> What this task involves
Tally the lines in the records below that contain "label" and return only the result.

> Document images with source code
=== Begin Enclosure ===
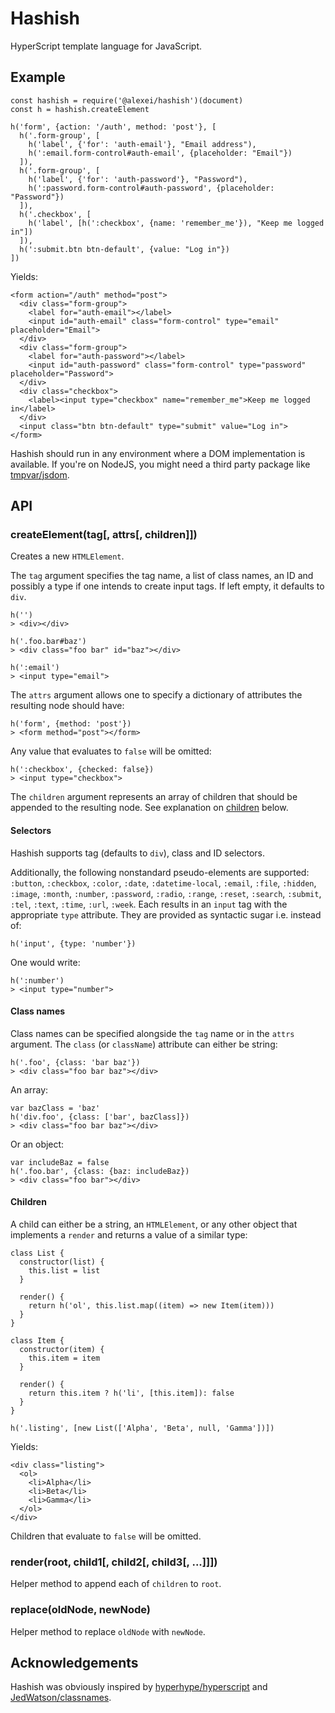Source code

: # Hashish

HyperScript template language for JavaScript.

## Example

    const hashish = require('@alexei/hashish')(document)
    const h = hashish.createElement

    h('form', {action: '/auth', method: 'post'}, [
      h('.form-group', [
        h('label', {'for': 'auth-email'}, "Email address"),
        h(':email.form-control#auth-email', {placeholder: "Email"})
      ]),
      h('.form-group', [
        h('label', {'for': 'auth-password'}, "Password"),
        h(':password.form-control#auth-password', {placeholder: "Password"})
      ]),
      h('.checkbox', [
        h('label', [h(':checkbox', {name: 'remember_me'}), "Keep me logged in"])
      ]),
      h(':submit.btn btn-default', {value: "Log in"})
    ])

Yields:

    <form action="/auth" method="post">
      <div class="form-group">
        <label for="auth-email"></label>
        <input id="auth-email" class="form-control" type="email" placeholder="Email">
      </div>
      <div class="form-group">
        <label for="auth-password"></label>
        <input id="auth-password" class="form-control" type="password" placeholder="Password">
      </div>
      <div class="checkbox">
        <label><input type="checkbox" name="remember_me">Keep me logged in</label>
      </div>
      <input class="btn btn-default" type="submit" value="Log in">
    </form>

Hashish should run in any environment where a DOM implementation is available. If you're on NodeJS, you might need a third party package like [tmpvar/jsdom](https://github.com/tmpvar/jsdom).

## API

### createElement(tag[, attrs[, children]])

Creates a new `HTMLElement`.

The `tag` argument specifies the tag name, a list of class names, an ID and possibly a type if one intends to create input tags. If left empty, it defaults to `div`.

    h('')
    > <div></div>

    h('.foo.bar#baz')
    > <div class="foo bar" id="baz"></div>

    h(':email')
    > <input type="email">

The `attrs` argument allows one to specify a dictionary of attributes the resulting node should have:

    h('form', {method: 'post'})
    > <form method="post"></form>

Any value that evaluates to `false` will be omitted:

    h(':checkbox', {checked: false})
    > <input type="checkbox">

The `children` argument represents an array of children that should be appended to the resulting node. See explanation on [children](#children) below.

#### Selectors

Hashish supports tag (defaults to `div`), class and ID selectors.

Additionally, the following nonstandard pseudo-elements are supported: `:button`, `:checkbox`, `:color`, `:date`, `:datetime-local`, `:email`, `:file`, `:hidden`, `:image`, `:month`, `:number`, `:password`, `:radio`, `:range`, `:reset`, `:search`, `:submit`, `:tel`, `:text`, `:time`, `:url`, `:week`. Each results in an `input` tag with the appropriate `type` attribute. They are provided as syntactic sugar i.e. instead of:

    h('input', {type: 'number'})

One would write:

    h(':number')
    > <input type="number">

#### Class names

Class names can be specified alongside the `tag` name or in the `attrs` argument. The `class` (or `className`) attribute can either be string:

    h('.foo', {class: 'bar baz'})
    > <div class="foo bar baz"></div>

An array:

    var bazClass = 'baz'
    h('div.foo', {class: ['bar', bazClass]})
    > <div class="foo bar baz"></div>

Or an object:

    var includeBaz = false
    h('.foo.bar', {class: {baz: includeBaz})
    > <div class="foo bar"></div>

#### Children

A child can either be a string, an `HTMLElement`, or any other object that implements a `render` and returns a value of a similar type:

    class List {
      constructor(list) {
        this.list = list
      }

      render() {
        return h('ol', this.list.map((item) => new Item(item)))
      }
    }

    class Item {
      constructor(item) {
        this.item = item
      }

      render() {
        return this.item ? h('li', [this.item]): false
      }
    }

    h('.listing', [new List(['Alpha', 'Beta', null, 'Gamma'])])

Yields:

    <div class="listing">
      <ol>
        <li>Alpha</li>
        <li>Beta</li>
        <li>Gamma</li>
      </ol>
    </div>

Children that evaluate to `false` will be omitted.

### render(root, child1[, child2[, child3[, ...]]])

Helper method to append each of `children` to `root`.

### replace(oldNode, newNode)

Helper method to replace `oldNode` with `newNode`.

## Acknowledgements

Hashish was obviously inspired by [hyperhype/hyperscript](https://github.com/hyperhype/hyperscript) and [JedWatson/classnames](https://github.com/JedWatson/classnames).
=== End Enclosure ===
> Exercise response
6